Title: Obfuscated gradients give a false sense of security: circumventing defenses to adversarial examples
Authors: Anish Athalye, Nicholas Carlini, David Wagner
Published: 2018
Link: https://arxiv.org/abs/1802.00420
Github: https://github.com/anishathalye/obfuscated-gradients
Summary: Many defenses against adversarial examples which rely on a technique called obfuscated gradients can be circumvented by three different attack techniques. The authors argue that future work should not rely on this technique anymore.
Misc: ICML 2018 Best Paper Award

daniel etzold sketchnote: Obfuscated gradients give a false sense of security: circumventing defenses to adversarial examples

Extended summary: To create adversarial examples in the white-box setting (i.e. the adversary has full access to the network) via optimization-based methods useful gradients are required. Therefore, many defenses rely on gradient masking, a technique which results in useless gradients. Due to the fact that gradient masking can also happen by accident (some classifiers like kNN don’t have gradients at all) the authors use the term obfuscated gradients instead of gradient masking whenever a defense is explicitly designed to cause gradient masking to protect from adversarial examples.

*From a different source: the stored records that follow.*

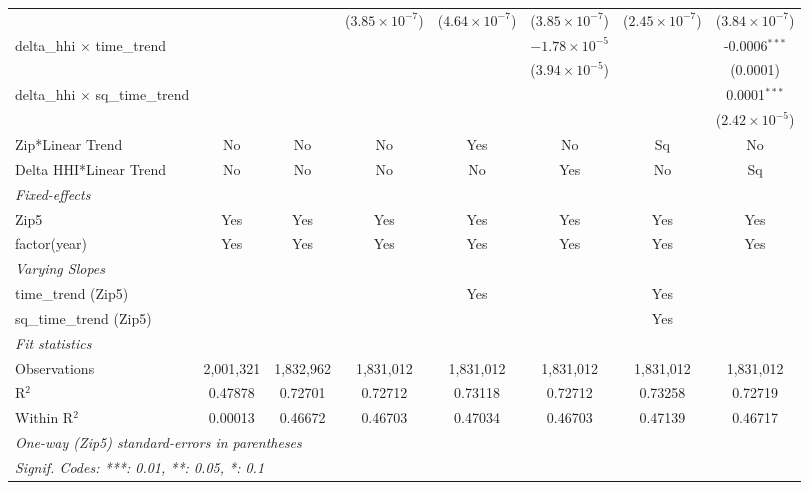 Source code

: \begin{table}[H]
{\begin{tabular}{lccccccc}
   &   &    & ($3.85\times 10^{-7}$) & ($4.64\times 10^{-7}$) & ($3.85\times 10^{-7}$) & ($2.45\times 10^{-7}$) & ($3.84\times 10^{-7}$)\\ 

 delta\_hhi $\times $ time\_trend&   &    &    &    & $-1.78\times 10^{-5}$ &    & -0.0006$^{***}$\\ 

   &   &    &    &    & ($3.94\times 10^{-5}$) &    & (0.0001)\\ 

 delta\_hhi $\times $ sq\_time\_trend&   &    &    &    &    &    & 0.0001$^{***}$\\ 

   &   &    &    &    &    &    & ($2.42\times 10^{-5}$)\\ 

 Zip*Linear Trend & No & No & No & Yes & No & Sq & No\\ 

 Delta HHI*Linear Trend & No & No & No & No & Yes & No & Sq\\ 

 \midrule \emph{Fixed-effects}&   &   &   &   &   &   &  \\ 

 Zip5 & Yes & Yes & Yes & Yes & Yes & Yes & Yes\\ 

 factor(year) & Yes & Yes & Yes & Yes & Yes & Yes & Yes\\ 

 \midrule \emph{Varying Slopes}&   &   &   &   &   &   &  \\ 

 time\_trend (Zip5) &  &  &  & Yes &  & Yes & \\ 

 sq\_time\_trend (Zip5) &  &  &  &  &  & Yes & \\ 

 \midrule \emph{Fit statistics}&  & & & & & & \\ 

 Observations & 2,001,321&1,832,962&1,831,012&1,831,012&1,831,012&1,831,012&1,831,012\\ 

 R$^2$ & 0.47878&0.72701&0.72712&0.73118&0.72712&0.73258&0.72719\\ 

 Within R$^2$ & 0.00013&0.46672&0.46703&0.47034&0.46703&0.47139&0.46717\\ 

 \midrule\midrule\multicolumn{8}{l}{\emph{One-way (Zip5) standard-errors in parentheses}}\\ 

 \multicolumn{8}{l}{\emph{Signif. Codes: ***: 0.01, **: 0.05, *: 0.1}}\\ 

 \end{tabular}} 

 \end{table} 

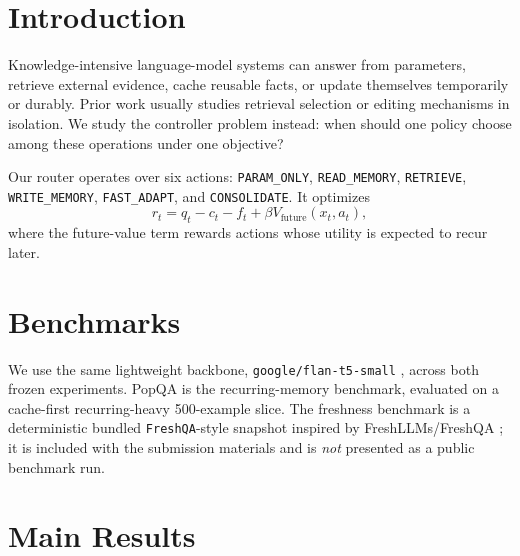 \section{Introduction}

Knowledge-intensive language-model systems can answer from parameters, retrieve external evidence, cache reusable facts, or update themselves temporarily or durably. Prior work usually studies retrieval selection \citep{asai2024selfrag,yan2024crag} or editing mechanisms \citep{wang2024wise,yu2023melo,zhang2024keStudy} in isolation. We study the controller problem instead: when should one policy choose among these operations under one objective?

Our router operates over six actions: \texttt{PARAM\_ONLY}, \texttt{READ\_MEMORY}, \texttt{RETRIEVE}, \texttt{WRITE\_MEMORY}, \texttt{FAST\_ADAPT}, and \texttt{CONSOLIDATE}. It optimizes
\[
r_t = q_t - c_t - f_t + \beta V_{\text{future}}(x_t, a_t),
\]
where the future-value term rewards actions whose utility is expected to recur later.

\section{Benchmarks}

We use the same lightweight backbone, \texttt{google/flan-t5-small} \citep{longpre2023flan}, across both frozen experiments. PopQA \citep{mallen2022trust} is the recurring-memory benchmark, evaluated on a cache-first recurring-heavy 500-example slice. The freshness benchmark is a deterministic bundled \texttt{FreshQA}-style snapshot inspired by FreshLLMs/FreshQA \citep{vu2024freshllms}; it is included with the submission materials and is \emph{not} presented as a public benchmark run.

\section{Main Results}

\begin{table}[h]
\centering
\small

\caption{PopQA main result from the frozen post-fix bundle.}
\label{tab:w-popqa}
\end{table}

\begin{table}[h]
\centering
\small

\caption{PopQA recurring versus non-recurring breakdown.}
\label{tab:w-popqa-split}
\end{table}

The authors identified three ways in which defenses usually cause obfuscated gradients:

  1. shattered gradients
    are caused when a defense uses non-differentiable operations (e.g. thermometer encoding or input transformations like cropping, rescaling, JPEG compression)

  2. stochastic gradients
    are either caused by randomizing the input before it is given to the classifier or by randomized classifiers (e.g. stochastic activation pruning, rescale at random)

  3. vanishing/exploding gradients
    are often caused by doing multiple iterations of neural network evaluations, feeding the output of one computation as the input of the next iterations (which can be seen as an extremely deep neural network which can cause vanishing or exploding gradients)

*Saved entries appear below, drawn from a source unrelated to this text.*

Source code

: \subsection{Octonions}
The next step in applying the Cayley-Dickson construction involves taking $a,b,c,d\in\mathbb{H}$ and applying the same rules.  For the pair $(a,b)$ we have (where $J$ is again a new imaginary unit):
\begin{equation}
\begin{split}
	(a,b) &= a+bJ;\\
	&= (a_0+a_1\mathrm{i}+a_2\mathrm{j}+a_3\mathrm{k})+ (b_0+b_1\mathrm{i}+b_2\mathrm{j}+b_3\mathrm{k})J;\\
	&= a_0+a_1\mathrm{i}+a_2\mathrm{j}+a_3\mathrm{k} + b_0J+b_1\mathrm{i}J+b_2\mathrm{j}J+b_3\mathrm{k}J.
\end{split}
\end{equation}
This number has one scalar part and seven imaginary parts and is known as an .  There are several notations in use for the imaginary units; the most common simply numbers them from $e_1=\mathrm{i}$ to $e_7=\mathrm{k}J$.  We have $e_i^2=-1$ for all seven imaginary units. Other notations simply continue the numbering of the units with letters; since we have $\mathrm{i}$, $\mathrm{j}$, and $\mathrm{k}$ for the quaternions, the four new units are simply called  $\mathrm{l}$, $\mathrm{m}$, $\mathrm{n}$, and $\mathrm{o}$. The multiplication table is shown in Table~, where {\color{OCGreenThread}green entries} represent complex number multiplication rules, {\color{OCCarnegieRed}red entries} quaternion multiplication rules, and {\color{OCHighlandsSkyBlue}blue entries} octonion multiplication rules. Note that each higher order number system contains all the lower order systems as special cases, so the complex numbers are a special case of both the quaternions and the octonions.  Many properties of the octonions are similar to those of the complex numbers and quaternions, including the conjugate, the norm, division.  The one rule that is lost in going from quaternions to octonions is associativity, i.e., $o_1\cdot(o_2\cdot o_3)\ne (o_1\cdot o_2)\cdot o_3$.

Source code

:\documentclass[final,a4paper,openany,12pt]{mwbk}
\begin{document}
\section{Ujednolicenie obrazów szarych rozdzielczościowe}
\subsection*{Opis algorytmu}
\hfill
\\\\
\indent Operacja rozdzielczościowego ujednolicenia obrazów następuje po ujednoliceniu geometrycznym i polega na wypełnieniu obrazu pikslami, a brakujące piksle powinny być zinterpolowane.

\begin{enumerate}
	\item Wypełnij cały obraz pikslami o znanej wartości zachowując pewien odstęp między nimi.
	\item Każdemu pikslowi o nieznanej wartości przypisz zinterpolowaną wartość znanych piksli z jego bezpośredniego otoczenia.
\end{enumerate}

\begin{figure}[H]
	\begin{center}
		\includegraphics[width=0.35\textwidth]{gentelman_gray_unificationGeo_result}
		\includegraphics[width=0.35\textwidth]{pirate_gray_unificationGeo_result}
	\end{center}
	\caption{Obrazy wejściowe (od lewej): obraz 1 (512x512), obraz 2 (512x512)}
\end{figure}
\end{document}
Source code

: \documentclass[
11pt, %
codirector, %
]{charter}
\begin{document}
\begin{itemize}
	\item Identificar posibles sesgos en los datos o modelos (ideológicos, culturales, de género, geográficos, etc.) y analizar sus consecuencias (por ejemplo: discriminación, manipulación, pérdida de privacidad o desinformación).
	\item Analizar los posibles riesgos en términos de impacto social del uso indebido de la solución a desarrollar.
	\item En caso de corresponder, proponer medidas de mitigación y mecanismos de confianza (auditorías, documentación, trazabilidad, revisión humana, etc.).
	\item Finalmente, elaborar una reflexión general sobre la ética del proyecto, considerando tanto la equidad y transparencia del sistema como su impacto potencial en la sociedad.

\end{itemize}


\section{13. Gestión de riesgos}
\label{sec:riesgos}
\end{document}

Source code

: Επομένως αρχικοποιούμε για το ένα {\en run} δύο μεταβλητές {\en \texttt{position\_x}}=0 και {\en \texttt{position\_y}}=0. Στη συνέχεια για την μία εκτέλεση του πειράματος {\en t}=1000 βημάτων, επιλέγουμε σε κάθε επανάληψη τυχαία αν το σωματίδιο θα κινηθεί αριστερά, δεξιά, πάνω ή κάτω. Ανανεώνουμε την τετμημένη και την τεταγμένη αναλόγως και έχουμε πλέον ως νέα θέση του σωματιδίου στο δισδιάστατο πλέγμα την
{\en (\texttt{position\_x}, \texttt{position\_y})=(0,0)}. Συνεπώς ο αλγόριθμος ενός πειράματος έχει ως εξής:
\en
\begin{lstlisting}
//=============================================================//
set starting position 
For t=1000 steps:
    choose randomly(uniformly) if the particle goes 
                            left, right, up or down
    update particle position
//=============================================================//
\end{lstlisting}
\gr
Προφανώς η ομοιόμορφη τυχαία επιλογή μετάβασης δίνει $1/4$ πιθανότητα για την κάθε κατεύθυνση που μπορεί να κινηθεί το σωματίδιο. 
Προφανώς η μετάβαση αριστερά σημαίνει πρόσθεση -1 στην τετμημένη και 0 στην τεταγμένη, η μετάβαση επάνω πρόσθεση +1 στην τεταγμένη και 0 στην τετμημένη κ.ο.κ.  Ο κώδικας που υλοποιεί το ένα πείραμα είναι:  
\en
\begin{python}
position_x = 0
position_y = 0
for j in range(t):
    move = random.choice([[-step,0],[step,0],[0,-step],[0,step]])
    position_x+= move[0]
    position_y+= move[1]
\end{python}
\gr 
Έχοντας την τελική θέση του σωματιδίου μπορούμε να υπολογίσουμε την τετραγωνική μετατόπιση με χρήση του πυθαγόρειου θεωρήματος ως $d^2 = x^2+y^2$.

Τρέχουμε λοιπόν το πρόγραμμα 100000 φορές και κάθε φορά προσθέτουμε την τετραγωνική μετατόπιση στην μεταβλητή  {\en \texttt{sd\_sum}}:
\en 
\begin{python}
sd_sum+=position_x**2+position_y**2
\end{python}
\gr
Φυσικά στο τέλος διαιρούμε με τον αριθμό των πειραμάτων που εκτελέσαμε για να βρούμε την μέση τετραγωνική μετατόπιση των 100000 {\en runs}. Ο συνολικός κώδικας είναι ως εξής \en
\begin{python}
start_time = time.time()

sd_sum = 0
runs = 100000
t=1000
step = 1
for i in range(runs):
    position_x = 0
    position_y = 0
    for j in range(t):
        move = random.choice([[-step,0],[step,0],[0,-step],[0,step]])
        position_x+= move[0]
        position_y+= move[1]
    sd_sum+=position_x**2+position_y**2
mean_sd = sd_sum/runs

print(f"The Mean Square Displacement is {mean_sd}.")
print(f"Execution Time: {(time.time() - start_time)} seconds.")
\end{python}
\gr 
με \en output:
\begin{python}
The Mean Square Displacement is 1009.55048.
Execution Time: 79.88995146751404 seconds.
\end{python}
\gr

From the defenses presented at the ICLR 2018 the authors identified seven of nine defenses relying on obfuscated gradients each of them falling in at least one of the three categories shown above. To circumvent the defenses the authors suggest to use the following techniques:

  1. Backward pass differentiable approximation to bypass shattered gradients

    Let $f^i(\cdot)$ be a non-differentiable layer of the network. The idea is to replace such a layer with a differentiable function $g$ such that $g(x) \approx f^i(x)$. The forward pass is done through $f^i(x)$ and only the backward pass is done through $g(x)$.

  2. Expectation over transformation for randomized classifiers

    Defenses which apply random transformations to the input before feeding it to the classifier can be bypassed using expectation over transformation.

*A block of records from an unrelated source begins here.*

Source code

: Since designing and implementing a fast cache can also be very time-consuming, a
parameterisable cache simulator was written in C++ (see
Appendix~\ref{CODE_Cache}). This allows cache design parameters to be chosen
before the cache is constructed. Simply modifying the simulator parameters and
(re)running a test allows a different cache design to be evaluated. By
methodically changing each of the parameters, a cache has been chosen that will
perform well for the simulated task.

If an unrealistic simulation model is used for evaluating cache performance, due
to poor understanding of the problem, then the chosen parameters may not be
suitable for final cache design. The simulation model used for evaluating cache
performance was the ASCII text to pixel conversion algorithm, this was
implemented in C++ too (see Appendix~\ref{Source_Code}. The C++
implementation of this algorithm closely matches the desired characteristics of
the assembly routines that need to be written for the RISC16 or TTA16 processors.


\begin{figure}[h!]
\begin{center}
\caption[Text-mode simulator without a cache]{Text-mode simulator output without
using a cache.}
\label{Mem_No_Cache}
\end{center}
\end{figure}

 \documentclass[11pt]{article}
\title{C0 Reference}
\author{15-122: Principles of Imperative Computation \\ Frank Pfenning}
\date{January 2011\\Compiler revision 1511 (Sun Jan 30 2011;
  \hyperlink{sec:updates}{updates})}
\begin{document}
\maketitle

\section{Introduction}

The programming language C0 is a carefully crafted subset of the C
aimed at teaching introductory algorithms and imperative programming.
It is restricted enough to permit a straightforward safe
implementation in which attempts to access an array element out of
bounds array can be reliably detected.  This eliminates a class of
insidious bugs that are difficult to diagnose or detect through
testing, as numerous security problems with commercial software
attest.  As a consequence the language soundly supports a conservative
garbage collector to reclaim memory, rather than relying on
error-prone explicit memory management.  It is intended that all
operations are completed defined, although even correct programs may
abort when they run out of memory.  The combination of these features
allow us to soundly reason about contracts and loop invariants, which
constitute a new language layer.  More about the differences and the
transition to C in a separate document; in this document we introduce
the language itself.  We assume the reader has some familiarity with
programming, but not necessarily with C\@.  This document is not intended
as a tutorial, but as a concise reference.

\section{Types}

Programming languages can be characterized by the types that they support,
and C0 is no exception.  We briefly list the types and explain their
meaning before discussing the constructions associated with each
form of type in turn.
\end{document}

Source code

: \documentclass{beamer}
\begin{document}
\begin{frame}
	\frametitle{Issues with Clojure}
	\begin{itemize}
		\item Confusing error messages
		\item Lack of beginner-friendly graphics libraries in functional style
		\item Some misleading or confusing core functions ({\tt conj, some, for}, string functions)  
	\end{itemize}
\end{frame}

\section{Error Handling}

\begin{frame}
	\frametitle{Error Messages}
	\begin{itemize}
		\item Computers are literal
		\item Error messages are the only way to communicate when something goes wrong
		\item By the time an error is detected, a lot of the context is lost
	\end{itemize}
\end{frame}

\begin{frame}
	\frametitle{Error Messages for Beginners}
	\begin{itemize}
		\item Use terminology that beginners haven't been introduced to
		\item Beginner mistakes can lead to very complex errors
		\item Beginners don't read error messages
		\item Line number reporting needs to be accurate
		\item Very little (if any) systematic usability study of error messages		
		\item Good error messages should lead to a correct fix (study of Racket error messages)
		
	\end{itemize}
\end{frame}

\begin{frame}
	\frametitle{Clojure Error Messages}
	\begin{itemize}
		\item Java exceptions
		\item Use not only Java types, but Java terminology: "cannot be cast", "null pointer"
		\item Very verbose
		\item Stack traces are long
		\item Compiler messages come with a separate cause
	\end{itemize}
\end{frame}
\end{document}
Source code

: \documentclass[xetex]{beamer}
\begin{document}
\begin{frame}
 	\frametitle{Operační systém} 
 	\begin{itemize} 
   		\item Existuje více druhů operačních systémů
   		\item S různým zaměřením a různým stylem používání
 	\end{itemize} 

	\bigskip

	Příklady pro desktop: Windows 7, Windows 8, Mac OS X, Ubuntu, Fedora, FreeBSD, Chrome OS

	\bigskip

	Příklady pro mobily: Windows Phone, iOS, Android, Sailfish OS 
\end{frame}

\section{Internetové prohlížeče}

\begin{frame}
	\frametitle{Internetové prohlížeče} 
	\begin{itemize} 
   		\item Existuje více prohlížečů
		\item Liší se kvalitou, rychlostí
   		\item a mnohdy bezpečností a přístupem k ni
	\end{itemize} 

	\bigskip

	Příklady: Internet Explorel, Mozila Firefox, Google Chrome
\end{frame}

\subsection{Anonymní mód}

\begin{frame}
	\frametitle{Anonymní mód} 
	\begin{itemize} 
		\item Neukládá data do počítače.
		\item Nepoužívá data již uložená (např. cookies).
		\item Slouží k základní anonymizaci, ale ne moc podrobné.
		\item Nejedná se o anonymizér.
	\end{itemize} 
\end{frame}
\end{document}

    Let $f(\cdot)$ be the classifier and $t(\cdot)$ some transformation sampled from a distribution of transformations $T$. (e.g. if $T$ is the set of all angles by which an image can be rotated then $t$ is a function which rotates an image using one particular angle chosen at random from this set). The output of the classifier for some input $x$ is $f(t(x))$ where $t$ is chosen at random for each computation of $f$. Now, when an adversarial example $x’$ is generated for some $x$ and for some particular $t$ the classifier might return the true label for $x’$ because the classifier could apply a random transformation $t’ \neq t$ to $x’$ which removes the adversarial modifications.
    Due to the fact that the transformation that is applied by the classifier is not known in advance by the attacker he cannot create an adversarial example.

    To bypass this defense the idea is to optimize the expectation over transformations $\mathbb{E}_{t\sim T}f(t(x))$ when computing adversarial examples. The adversary chooses the adversarial example which results in the smallest errors for all considered transformations. To compute the adversarial example the adversary usually needs to compute the derivative of $f(t(x))$, i.e. $\nabla f(t(x))$. When using the expectation over transformation the adversary now needs to compute $\nabla \mathbb{E} _{t\sim T}f(t(x)) = \mathbb{E} _{t\sim T} \nabla f(t(x))$.

  3. Reparameterization for vanishing/exploding gradients

    Let $f(\cdot)$ be the classifier and let $g(\cdot)$ be a function which transforms the input to a new input before feeding it to the classifier, i.e. to classify an input $x$ we compute $f(g(x))$. Further assume, that $g$ is differentiable but yields vanishing/exploding gradients.

    For example, if it’s true that adversarial examples only lie in the low-probability region of the data distribution, the function $g$ could purify adversarial examples by projecting them back onto the data manifold by finding the highest probability example within an $\epsilon$-ball of the input image.

    Defenses which rely on this assumption and for which $g$ yields vanishing/exploding gradients can by bypassed. The authors solve the problem of vanishing/exploding gradients by using change-of-variable.

    The input $x$ is replaced by some differentiable function $h(\cdot)$ (change-of-variable, i.e. $x=h(z)$) such that $g(h(z)) = h(z)$ for all $z$. This can be achieved if $h(z)$ never returns examples from the low-probability region of the data distribution as $g$ can simply return $h(z)$. Now, we can compute $\nabla f(h(z))$ as $h(z)$ is differentiable in order to optimize for $z$. Finally, when we have found a $z$ we get the adversarial example $x$ via $x=h(z)$.

The authors looked at seven of nine ICLR 2018 defenses (only those which rely on obfuscated gradients) and found that six of them can be completely bypassed and that one can by bypassed partially.